----- SUPPLIED DATA
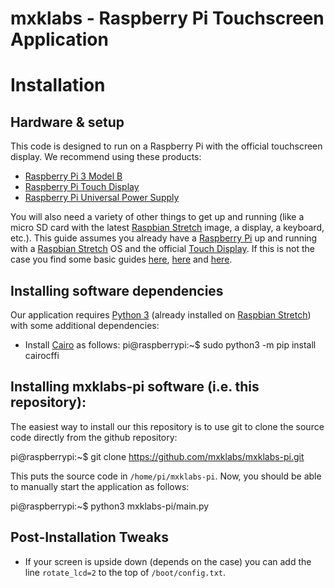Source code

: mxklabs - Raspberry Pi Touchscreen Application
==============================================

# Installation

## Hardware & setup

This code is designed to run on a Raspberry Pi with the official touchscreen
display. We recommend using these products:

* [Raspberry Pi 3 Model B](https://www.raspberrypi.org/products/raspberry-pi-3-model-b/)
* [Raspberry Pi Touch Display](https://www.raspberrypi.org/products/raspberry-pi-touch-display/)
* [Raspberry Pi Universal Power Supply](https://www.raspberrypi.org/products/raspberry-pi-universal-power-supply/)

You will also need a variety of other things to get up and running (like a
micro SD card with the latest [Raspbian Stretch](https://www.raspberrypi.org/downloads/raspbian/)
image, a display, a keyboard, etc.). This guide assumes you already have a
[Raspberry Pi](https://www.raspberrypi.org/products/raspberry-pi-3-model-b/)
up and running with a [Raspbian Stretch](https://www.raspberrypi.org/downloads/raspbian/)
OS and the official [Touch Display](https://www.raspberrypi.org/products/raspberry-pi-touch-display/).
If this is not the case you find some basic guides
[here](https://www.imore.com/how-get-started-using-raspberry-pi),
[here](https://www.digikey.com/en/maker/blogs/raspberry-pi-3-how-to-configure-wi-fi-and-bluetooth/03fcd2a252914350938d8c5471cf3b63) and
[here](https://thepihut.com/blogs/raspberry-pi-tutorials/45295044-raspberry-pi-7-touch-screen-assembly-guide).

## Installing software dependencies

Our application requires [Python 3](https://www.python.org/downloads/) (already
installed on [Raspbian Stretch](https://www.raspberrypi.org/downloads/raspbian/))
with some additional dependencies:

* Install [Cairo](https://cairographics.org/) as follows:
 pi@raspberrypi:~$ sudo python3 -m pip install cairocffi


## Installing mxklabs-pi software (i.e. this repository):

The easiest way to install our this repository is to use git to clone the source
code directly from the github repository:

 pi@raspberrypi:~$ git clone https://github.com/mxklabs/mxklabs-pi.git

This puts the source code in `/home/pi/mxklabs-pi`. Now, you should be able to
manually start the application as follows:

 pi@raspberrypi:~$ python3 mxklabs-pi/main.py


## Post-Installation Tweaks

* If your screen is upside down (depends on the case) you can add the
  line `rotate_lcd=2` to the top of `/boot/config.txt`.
----------
----- SUPPLIED DATA
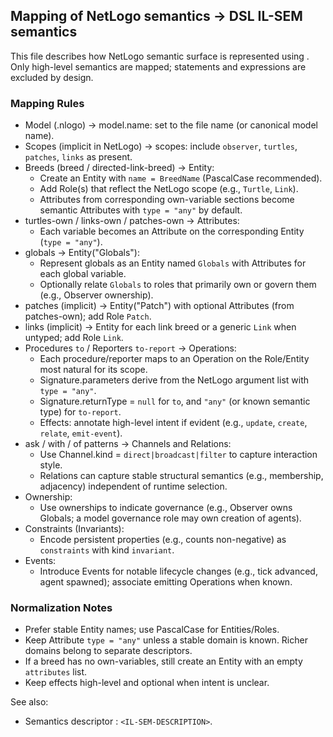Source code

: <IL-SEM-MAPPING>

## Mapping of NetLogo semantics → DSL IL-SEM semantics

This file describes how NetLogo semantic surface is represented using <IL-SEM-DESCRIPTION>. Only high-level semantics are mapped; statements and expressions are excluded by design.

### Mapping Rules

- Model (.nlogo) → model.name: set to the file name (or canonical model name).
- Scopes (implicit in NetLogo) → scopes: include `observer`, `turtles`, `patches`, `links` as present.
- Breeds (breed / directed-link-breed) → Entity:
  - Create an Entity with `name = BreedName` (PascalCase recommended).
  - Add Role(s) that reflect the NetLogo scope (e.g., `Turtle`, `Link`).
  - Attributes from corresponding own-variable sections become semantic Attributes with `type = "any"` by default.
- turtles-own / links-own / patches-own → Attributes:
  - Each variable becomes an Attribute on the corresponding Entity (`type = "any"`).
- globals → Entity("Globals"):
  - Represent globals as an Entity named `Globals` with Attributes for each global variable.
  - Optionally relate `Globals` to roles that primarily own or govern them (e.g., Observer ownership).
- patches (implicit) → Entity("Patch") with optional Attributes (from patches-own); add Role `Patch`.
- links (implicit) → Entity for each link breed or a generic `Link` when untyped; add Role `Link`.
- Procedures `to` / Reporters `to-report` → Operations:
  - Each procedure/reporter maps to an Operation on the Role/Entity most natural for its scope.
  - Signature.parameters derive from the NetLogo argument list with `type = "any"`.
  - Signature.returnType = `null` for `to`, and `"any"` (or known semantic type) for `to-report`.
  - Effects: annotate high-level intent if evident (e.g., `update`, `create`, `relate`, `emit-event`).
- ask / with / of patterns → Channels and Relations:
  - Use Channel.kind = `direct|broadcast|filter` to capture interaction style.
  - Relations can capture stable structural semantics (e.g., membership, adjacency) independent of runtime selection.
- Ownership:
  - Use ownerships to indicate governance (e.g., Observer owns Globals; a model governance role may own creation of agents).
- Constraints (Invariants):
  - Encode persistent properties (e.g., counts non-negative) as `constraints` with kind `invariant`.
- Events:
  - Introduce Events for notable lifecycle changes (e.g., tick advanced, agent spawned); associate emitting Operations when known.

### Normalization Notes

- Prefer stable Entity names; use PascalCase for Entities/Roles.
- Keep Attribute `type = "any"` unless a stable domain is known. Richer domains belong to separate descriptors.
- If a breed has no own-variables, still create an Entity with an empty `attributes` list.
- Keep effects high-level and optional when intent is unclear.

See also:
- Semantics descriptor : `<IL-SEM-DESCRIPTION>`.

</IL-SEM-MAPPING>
----------
----- SUPPLIED DATA
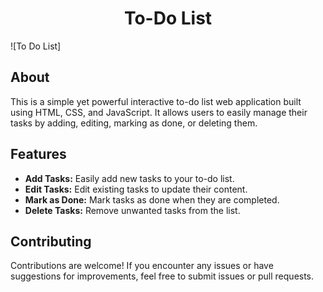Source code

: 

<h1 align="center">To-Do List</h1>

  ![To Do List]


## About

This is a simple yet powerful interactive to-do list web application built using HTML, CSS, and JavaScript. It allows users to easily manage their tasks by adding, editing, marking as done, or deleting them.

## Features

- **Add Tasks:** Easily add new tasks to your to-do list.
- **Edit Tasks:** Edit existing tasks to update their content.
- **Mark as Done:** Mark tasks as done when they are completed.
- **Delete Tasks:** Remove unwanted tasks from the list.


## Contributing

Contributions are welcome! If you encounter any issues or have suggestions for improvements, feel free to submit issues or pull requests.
----------
TASK TO COMPLETE:
Reproduce, word for word and in full, only the lines above that start at the line with "- Effects: annotate" and run through the line with "</IL-SEM-MAPPING>", both ends included.

EXERCISE RESULT:
  - Effects: annotate high-level intent if evident (e.g., `update`, `create`, `relate`, `emit-event`).
- ask / with / of patterns → Channels and Relations:
  - Use Channel.kind = `direct|broadcast|filter` to capture interaction style.
  - Relations can capture stable structural semantics (e.g., membership, adjacency) independent of runtime selection.
- Ownership:
  - Use ownerships to indicate governance (e.g., Observer owns Globals; a model governance role may own creation of agents).
- Constraints (Invariants):
  - Encode persistent properties (e.g., counts non-negative) as `constraints` with kind `invariant`.
- Events:
  - Introduce Events for notable lifecycle changes (e.g., tick advanced, agent spawned); associate emitting Operations when known.

### Normalization Notes

- Prefer stable Entity names; use PascalCase for Entities/Roles.
- Keep Attribute `type = "any"` unless a stable domain is known. Richer domains belong to separate descriptors.
- If a breed has no own-variables, still create an Entity with an empty `attributes` list.
- Keep effects high-level and optional when intent is unclear.

See also:
- Semantics descriptor : `<IL-SEM-DESCRIPTION>`.

</IL-SEM-MAPPING>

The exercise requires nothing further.